A realidade da Polícia Militar.
Não adianta disfarçar ou fingir que não existem maus profissionais na PM. Toda e qualquer instituição onde o ser humano estiver incluído estará sujeita a problemas. Óbvio que isso não é desculpa para falhas em um serviço onde as vidas do profissional e da população estão em constante risco, principalmente diante de conflitos.
A PM conta com sua Corregedoria, serviço de auxílio psicológico e psiquiátrico, cursos preparatórios de bom nível e outras ferramentas que são indispensáveis para a manutenção do material mais importante dela: o policial. Isso, entretanto, não é fator impeditivo para que maus profissionais sejam inseridos. A seleção existe sim, assim como existe o ser humano que finge e disfarça a índole, corrompendo futuramente a corporação com seus atos criminosos.

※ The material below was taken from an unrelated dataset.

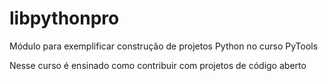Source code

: # libpythonpro
Módulo para exemplificar construção de projetos Python no curso PyTools

Nesse curso é ensinado como contribuir com projetos de código aberto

Rio do Medo dá destaque para os bons profissionais, aqueles que fazem do ofício de ser policial uma paixão. Os depoimentos são emocionantes e mostram que, mesmo sob a pressão de expor a vida diariamente ao perigo, esses policiais gostam do que fazem. Oficiais e praças da PMERJ depõem e comprovam que o material humano de lá é muito bom, digno e preocupado em fazer o melhor trabalho possível, apesar dos escassos recursos.
Sobre os parcos recursos, acredito que isso é visível em nosso cotidiano. Viaturas em péssimo estado, coletes vencidos, armas que falham (lembram das pistolas Taurus que disparavam ao cair ou sozinhas?), salários baixos e, para piorar, o ódio de uma parte da população que considera o policial um inimigo. Total descaso e inversão de valores tornam a rotina do PM em um caos. Aliás, as polícias de quase todos os estados do Brasil estão entregues à própria sorte, exceto a de Brasília (por que será?).
Medo.
Esse é um ponto triste do documentário, aquele no qual alguns dos entrevistados mostram que são policiais por convicção, mas precisam esconder isso por medo de represálias, principalmente contra suas famílias.
Essa situação é comum não só entre os policiais. Homens e mulheres das Forças Armadas são obrigados a esconder suas carteiras de identidade militar, além de pedirem aos familiares para que não comentem que são militares. Ou seja, hoje o bandido faz questão de mostrar o que é, enquanto os militares são forçados a ter uma “identidade secreta” para que não sejam mortos em tocaias. Triste demais…
Evolução.
O militarismo presente nas polícias e nas FFAA mudou muito nos últimos trinta anos. Hoje, o policial militar é muito mais preparado, muitos têm nível superior ou estão cursando. A truculência vista em algumas ações é fruto de uma Guerra que o governo estadual e a prefeitura fazem questão de camuflar para dar a falsa sensação de segurança.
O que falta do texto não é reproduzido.